A. Statutory Framework.

Sunanta Tukhowinich seeks a suspension of deportation under § 244(a) of the INA, 8 U.S.C. § 1254(a). Under § 244, to qualify for a suspension of deportation, an alien must show (1) continuous physical presence in the United States for a period of at least seven years immediately preceding the date of application, (2) good moral character, and (3) that he or she is a person whose deportation would, in the opinion of the Attorney General, result in extreme hardship to himself or herself, or to a spouse, parent, or child who is a citizen or a permanent resident of the United States. 8 U.S.C. § 1254(a)(1).

*463 B. Standard of Review.

We review for an abuse of discretion a decision by the BIA to deny an application for the suspension of deportation for lack of extreme hardship.
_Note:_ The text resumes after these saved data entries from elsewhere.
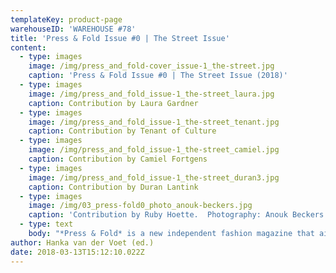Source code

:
 ```yaml
---
templateKey: product-page
warehouseID: 'WAREHOUSE #78'
title: 'Press & Fold Issue #0 | The Street Issue'
content:
  - type: images
    image: /img/press_and_fold-cover_issue-1_the-street.jpg
    caption: 'Press & Fold Issue #0 | The Street Issue (2018)'
  - type: images
    image: /img/press_and_fold_issue-1_the-street_laura.jpg
    caption: Contribution by Laura Gardner
  - type: images
    image: /img/press_and_fold_issue-1_the-street_tenant.jpg
    caption: Contribution by Tenant of Culture
  - type: images
    image: /img/press_and_fold_issue-1_the-street_camiel.jpg
    caption: Contribution by Camiel Fortgens
  - type: images
    image: /img/press_and_fold_issue-1_the-street_duran3.jpg
    caption: Contribution by Duran Lantink
  - type: images
    image: /img/03_press-fold0_photo_anouk-beckers.jpg
    caption: 'Contribution by Ruby Hoette.  Photography: Anouk Beckers.'
  - type: text
    body: "*Press & Fold* is a new independent fashion magazine that aims to explore alternative fashion forms and narratives. The bi-annual magazine provides a platform for critical fashion practitioners who do not obey the rules the fashion system is currently dictating.\n\nIn a time where everything in fashion is in flux so little of it seems to be discussed on the pages of fashion magazines, forever trying to sell us more things we do not actually need. Ever since the first fashion magazine appeared the goal has been to show and sell – some more explicit than others – the latest fashions. This obsession with ‘the new’ has had a constraining influence on the development of an independent fashion media and a serious fashion critique. *Press & Fold* wants to discuss, but more importantly, imagine what fashion would like if we take away advertising and editorials, take away the need to sell something through the magazine, and instead focus on having conversations on the production, presentation, consumption of clothes and the contexts in which this takes place. *Press & Fold* focuses on a fashion reality that isn’t based solely on consuming the latest fashions but on our experiences through fashion, seeking an alternative fashion discourse that goes beyond treating fashion as a commodity.\n\nFor its inaugural issue, *Press & Fold* reflects on the relation between fashion and the street, as the street has always played a pivotal – but ever-changing – role in the generation, presentation and perpetuation of fashion. A short overview of the content: Beau Bertens researches the impact of visual language on the street by deconstructing the\_shopping bag and examining\_its rhetoric power by placing it in an editorial context, Johannes Reponen critically examines concepts of ‘street style’ and ‘streetwear’, Laura Gardner writes about how 90s art groups such as Art Club 2000, Honey-Suckle Company and Bernadette Corporation presented a critique of the institutions of fashion through the concept of ‘collectivity’, Renee van der Hoek discusses with Camiel Fortgens how to find one’s place within a changing fashion system, Ricarda Bigolin of D&K explores the slippages between workwear, streetwear and branding in the context of current high end and luxury fashion practices, Duran Lantink shows his daily observations from the streets of South Africa, the urban tales of streetwear brand AVOIDSTREET are imagined in an advertorial, Tenant of Culture reflects on narratives surrounding waste in fashion, Ruby Hoette documents items of clothing found in public spaces, reflecting on concepts inherent to the current fashion system such as newness, brand value versus material quality and uniqueness, Femke de Vries constructs a fashion column, and Elisa van Joolen proposes an alternative fashion editorial that shows the material properties of clothes by Dutch streetwear labels Bonne Suits, By Parra, Ontour and Patta with the precision of an X-ray vision.\n\n*Press & Fold | Notes on making and doing fashion* is initiated by Hanka van der Voet in collaboration with art director and graphic designer Beau Bertens. The magazine is a collaborative research project that connects critical fashion practitioners from all over the world."
author: Hanka van der Voet (ed.)
date: 2018-03-13T15:12:10.022Z
---
```

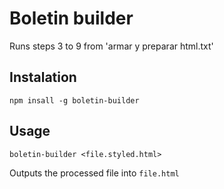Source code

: # Boletin builder

Runs steps 3 to 9 from 'armar y preparar html.txt'

## Instalation

```
npm insall -g boletin-builder
```

## Usage

```
boletin-builder <file.styled.html>
```

Outputs the processed file into `file.html`
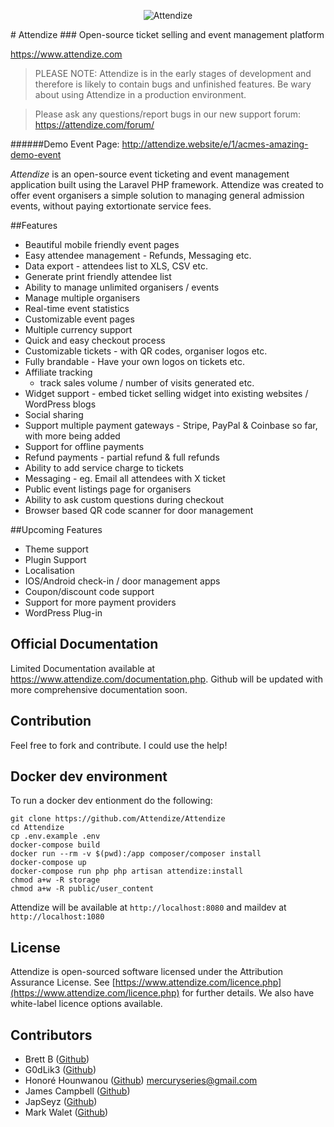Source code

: <p align="center">
  <img src="https://www.attendize.com/img/logo-dark.png" alt="Attendize"/>
</p>
# Attendize 
### Open-source ticket selling and event management platform

https://www.attendize.com

> PLEASE NOTE: Attendize is in the early stages of development and therefore is likely to contain bugs and unfinished features. Be wary about using Attendize in a production environment.

> Please ask any questions/report bugs in our new support forum: https://attendize.com/forum/

######Demo Event Page: http://attendize.website/e/1/acmes-amazing-demo-event


*Attendize* is an open-source event ticketing and event management application built using the Laravel PHP framework. Attendize was created to offer event organisers a simple solution to managing general admission events, without paying extortionate service fees.


##Features
 - Beautiful mobile friendly event pages
 - Easy attendee management - Refunds, Messaging etc.
 - Data export - attendees list to XLS, CSV etc.
 - Generate print friendly attendee list
 - Ability to manage unlimited organisers / events
 - Manage multiple organisers 
 - Real-time event statistics
 - Customizable event pages
 - Multiple currency support
 - Quick and easy checkout process
 - Customizable tickets - with QR codes, organiser logos etc.
 - Fully brandable - Have your own logos on tickets etc.
 - Affiliate tracking
    - track sales volume / number of visits generated etc.
 - Widget support - embed ticket selling widget into existing websites / WordPress blogs
 - Social sharing 
 - Support multiple payment gateways - Stripe, PayPal & Coinbase so far, with more being added
 - Support for offline payments
 - Refund payments - partial refund & full refunds
 - Ability to add service charge to tickets
 - Messaging - eg. Email all attendees with X ticket
 - Public event listings page for organisers
 - Ability to ask custom questions during checkout
 - Browser based QR code scanner for door management
    
##Upcoming Features
 - Theme support
 - Plugin Support
 - Localisation 
 - IOS/Android check-in / door management apps
 - Coupon/discount code support
 - Support for more payment providers
 - WordPress Plug-in 


## Official Documentation

Limited Documentation available at https://www.attendize.com/documentation.php. Github will be updated with more comprehensive documentation soon.


## Contribution

Feel free to fork and contribute. I could use the help!

## Docker dev environment

To run a docker dev entionment do the following:

```
git clone https://github.com/Attendize/Attendize
cd Attendize
cp .env.example .env
docker-compose build
docker run --rm -v $(pwd):/app composer/composer install
docker-compose up
docker-compose run php php artisan attendize:install
chmod a+w -R storage
chmod a+w -R public/user_content
```

Attendize will be available at `http://localhost:8080` and maildev at `http://localhost:1080`

## License

Attendize is open-sourced software licensed under the Attribution Assurance License. See [https://www.attendize.com/licence.php](https://www.attendize.com/licence.php) for further details. We also have white-label licence options available.

## Contributors 

* Brett B ([Github](https://github.com/bretto36))
* G0dLik3 ([Github](https://github.com/G0dLik3))
* Honoré Hounwanou ([Github](http://github.com/mercuryseries)) <mercuryseries@gmail.com>
* James Campbell ([Github](https://github.com/jncampbell))
* JapSeyz ([Github](https://github.com/JapSeyz))
* Mark Walet ([Github](https://github.com/markwalet))
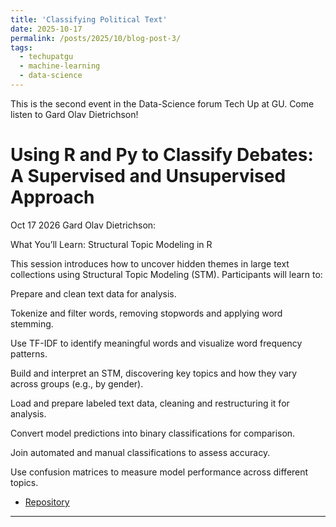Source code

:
```yaml
---
title: 'Classifying Political Text'
date: 2025-10-17
permalink: /posts/2025/10/blog-post-3/
tags:
  - techupatgu
  - machine-learning
  - data-science
---
```


This is the second event in the Data-Science forum Tech Up at GU. Come listen to Gard Olav Dietrichson!

Using R and Py to Classify Debates: A Supervised and Unsupervised Approach
======

Oct 17 2026 Gard Olav Dietrichson:

What You’ll Learn: Structural Topic Modeling in R

This session introduces how to uncover hidden themes in large text collections using Structural Topic Modeling (STM). Participants will learn to:

Prepare and clean text data for analysis.

Tokenize and filter words, removing stopwords and applying word stemming.

Use TF-IDF to identify meaningful words and visualize word frequency patterns.

Build and interpret an STM, discovering key topics and how they vary across groups (e.g., by gender).

Load and prepare labeled text data, cleaning and restructuring it for analysis.

Convert model predictions into binary classifications for comparison.

Join automated and manual classifications to assess accuracy.

Use confusion matrices to measure model performance across different topics.

 * [Repository](https://github.com/techupatgu/text_classification_session_god.git)

------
See Hassan v. INS, 927 F.2d 465, 467 (9th Cir.1991).

The BIA has authority to “construe ‘extreme hardship’ narrowly.” INS v. Wang, 450 U.S. 139,145,101 S.Ct. 1027,1031-32, 67 L.Ed.2d 123 (1981). But failure by the BIA to consider all pertinent facts regarding extreme hardship, or failure to articulate the reasons for denying suspension of deportation, is an abuse of discretion. See Roe v. INS, 771 F.2d 1328, 1333 (9th Cir.1985); see also Santana-Figueroa v. INS, 644 F.2d 1354, 1357 (9th Cir.1981) (“Because hardship depends on specific circumstances, discretion can be properly exercised only if the circumstances are actually considered.”) (Citation omitted.)

C. Discussion.

Ms. Tukhowinieh argues that the BIA’s denial of her appeal for suspension of deportation for lack of extreme hardship was an abuse of discretion because the BIA failed to consider all the pertinent facts of her case and did not fully articulate its reasons for the denial.

First, Ms. Tukhowinieh contends that the BIA did not review all of the facts of her case. “This court has required the Board to ‘state its reasons and show proper consideration of all factors when weighing equities and denying relief.’” Hassan, 927 F.2d at 467 (quoting Mattis v. INS, 774 F.2d 965, 968 (9th Cir.1985)).

We recognize that the BIA has the right to rely solely on an IJ’s opinion that “supplies the reasons required by the [INS]_” Ramirez-Gonzalez v. INS, 695 F.2d 1208, 1213 (9th Cir.1983). But the BIA has a duty to review the record and assess the IJ’s conclusions.